I just finished this historical fiction jointly authored by Stephanie Dray and Laura Kamoie. It has consumed me for several weeks. Hence the gap in my postings. With my first attempt at this genre, Panama Goldlisters, a work in progress, I have concentrated my reading effort in historical fiction. I did not realize until I downloaded the kindle version of My Dear Hamilton that it was a 700-page tome. But, well worth the time.
Not only is My Dear Hamilton a memorable read that keeps you turning pages, but it is also a gem for anyone interested in writing historical fiction. The authors extensive notes at the end will give you a real picture of why this is a difficult genre. Research, research, research.

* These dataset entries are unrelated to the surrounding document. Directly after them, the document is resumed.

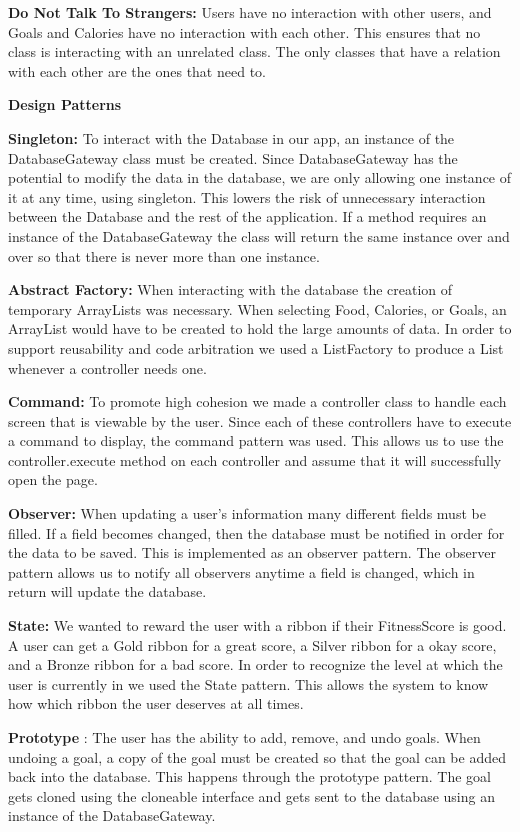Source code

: \documentclass[10pt]{article}
\begin{document}
\textbf{Do Not Talk To Strangers:} Users have no interaction with other
users, and Goals and Calories have no interaction with each other. This
ensures that no class is interacting with an unrelated class. The only
classes that have a relation with each other are the ones that need to.

\textbf{Design Patterns}

\textbf{Singleton:} To interact with the Database in our app, an
instance of the DatabaseGateway class must be created. Since
DatabaseGateway has the potential to modify the data in the database, we
are only allowing one instance of it at any time, using singleton. This
lowers the risk of unnecessary interaction between the Database and the
rest of the application. If a method requires an instance of the
DatabaseGateway the class will return the same instance over and over so
that there is never more than one instance.

\textbf{Abstract Factory:} When interacting with the database the
creation of temporary ArrayLists was necessary. When selecting Food,
Calories, or Goals, an ArrayList would have to be created to hold the
large amounts of data. In order to support reusability and code
arbitration we used a ListFactory to produce a List whenever a
controller needs one.

\textbf{Command:} To promote high cohesion we made a controller class to
handle each screen that is viewable by the user. Since each of these
controllers have to execute a command to display, the command pattern
was used. This allows us to use the controller.execute method on each
controller and assume that it will successfully open the page.

\textbf{Observer:} When updating a user's information many different
fields must be filled. If a field becomes changed, then the database
must be notified in order for the data to be saved. This is implemented
as an observer pattern. The observer pattern allows us to notify all
observers anytime a field is changed, which in return will update the
database.

\textbf{State:} We wanted to reward the user with a ribbon if their
FitnessScore is good. A user can get a Gold ribbon for a great score, a
Silver ribbon for a okay score, and a Bronze ribbon for a bad score. In
order to recognize the level at which the user is currently in we used
the State pattern. This allows the system to know how which ribbon the
user deserves at all times.

\textbf{Prototype} : The user has the ability to add, remove, and undo
goals. When undoing a goal, a copy of the goal must be created so that
the goal can be added back into the database. This happens through the
prototype pattern. The goal gets cloned using the cloneable interface
and gets sent to the database using an instance of the DatabaseGateway.
\end{document}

Dray and Kamoie chose a unique perspective to write a book as if it were written by Eliza herself, including the prologue and afterword. The authors then expand on their views, and how they researched and wrote the book in an extensive “Interview with the authors.” This section alone is a must for anyone tackling the historical novel genre.
The impetus for the authors stemmed from their seeing the Broadway production Hamilton: An American Musical. In their words, “As historical fiction authors, we were humbled.”
They found tons of material on Hamilton, of course, including Ron Chernow’s definitive biography of Alexander, although, they thought he played little attention to Eliza. They did not find a single biography of her. The most outlandish historical bits: the court martials, riots, plagues, duels, sex scandals, revolutionary balls, and battles, are all real. To interpret her character, motivations, and contributions, however, they had to depend on the letters, and writings of the founding fathers around her.
Highly recommend this work for your reading pleasure.